START RECORD EXTRACTS

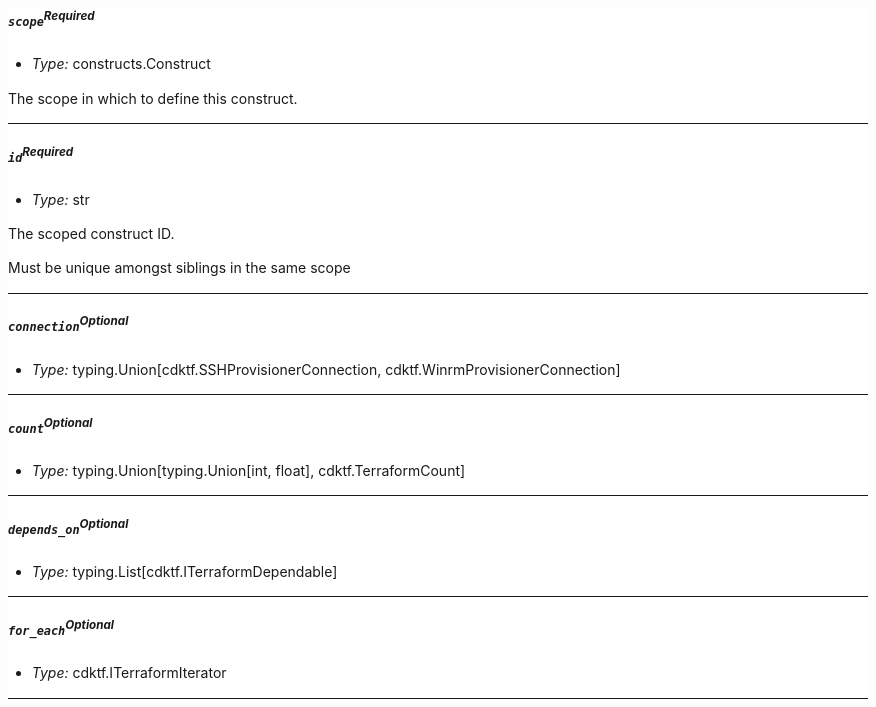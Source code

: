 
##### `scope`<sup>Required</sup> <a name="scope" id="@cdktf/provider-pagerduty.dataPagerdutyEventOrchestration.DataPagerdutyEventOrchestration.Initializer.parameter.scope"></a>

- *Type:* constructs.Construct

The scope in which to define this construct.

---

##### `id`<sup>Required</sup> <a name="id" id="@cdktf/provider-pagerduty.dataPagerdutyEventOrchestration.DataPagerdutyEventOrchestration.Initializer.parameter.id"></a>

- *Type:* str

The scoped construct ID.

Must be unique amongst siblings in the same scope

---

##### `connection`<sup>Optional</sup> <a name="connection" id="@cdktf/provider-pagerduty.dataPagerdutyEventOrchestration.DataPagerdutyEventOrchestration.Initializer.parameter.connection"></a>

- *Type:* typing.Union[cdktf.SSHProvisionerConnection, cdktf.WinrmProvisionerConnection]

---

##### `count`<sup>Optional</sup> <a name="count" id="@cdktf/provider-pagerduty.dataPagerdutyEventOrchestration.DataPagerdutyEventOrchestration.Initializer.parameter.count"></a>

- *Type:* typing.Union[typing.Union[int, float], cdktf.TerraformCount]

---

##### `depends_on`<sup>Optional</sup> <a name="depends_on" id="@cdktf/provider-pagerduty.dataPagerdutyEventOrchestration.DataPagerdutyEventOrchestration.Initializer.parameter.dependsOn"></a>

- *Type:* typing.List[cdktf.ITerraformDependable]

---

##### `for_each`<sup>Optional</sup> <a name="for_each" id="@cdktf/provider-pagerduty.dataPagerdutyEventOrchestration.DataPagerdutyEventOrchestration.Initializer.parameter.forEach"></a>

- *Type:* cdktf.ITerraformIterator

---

END RECORD EXTRACTS

▸ **EXERCISE INSTRUCTIONS**
Would you output the full listing exactly as it stands, minus the images?

▸ **WRITTEN ANSWER**
Source code

: 
##### `scope`<sup>Required</sup> <a name="scope" id="@cdktf/provider-pagerduty.dataPagerdutyEventOrchestration.DataPagerdutyEventOrchestration.Initializer.parameter.scope"></a>

- *Type:* constructs.Construct

The scope in which to define this construct.

---

##### `id`<sup>Required</sup> <a name="id" id="@cdktf/provider-pagerduty.dataPagerdutyEventOrchestration.DataPagerdutyEventOrchestration.Initializer.parameter.id"></a>

- *Type:* str

The scoped construct ID.

Must be unique amongst siblings in the same scope

---

##### `connection`<sup>Optional</sup> <a name="connection" id="@cdktf/provider-pagerduty.dataPagerdutyEventOrchestration.DataPagerdutyEventOrchestration.Initializer.parameter.connection"></a>

- *Type:* typing.Union[cdktf.SSHProvisionerConnection, cdktf.WinrmProvisionerConnection]

---

##### `count`<sup>Optional</sup> <a name="count" id="@cdktf/provider-pagerduty.dataPagerdutyEventOrchestration.DataPagerdutyEventOrchestration.Initializer.parameter.count"></a>

- *Type:* typing.Union[typing.Union[int, float], cdktf.TerraformCount]

---

##### `depends_on`<sup>Optional</sup> <a name="depends_on" id="@cdktf/provider-pagerduty.dataPagerdutyEventOrchestration.DataPagerdutyEventOrchestration.Initializer.parameter.dependsOn"></a>

- *Type:* typing.List[cdktf.ITerraformDependable]

---

##### `for_each`<sup>Optional</sup> <a name="for_each" id="@cdktf/provider-pagerduty.dataPagerdutyEventOrchestration.DataPagerdutyEventOrchestration.Initializer.parameter.forEach"></a>

- *Type:* cdktf.ITerraformIterator

---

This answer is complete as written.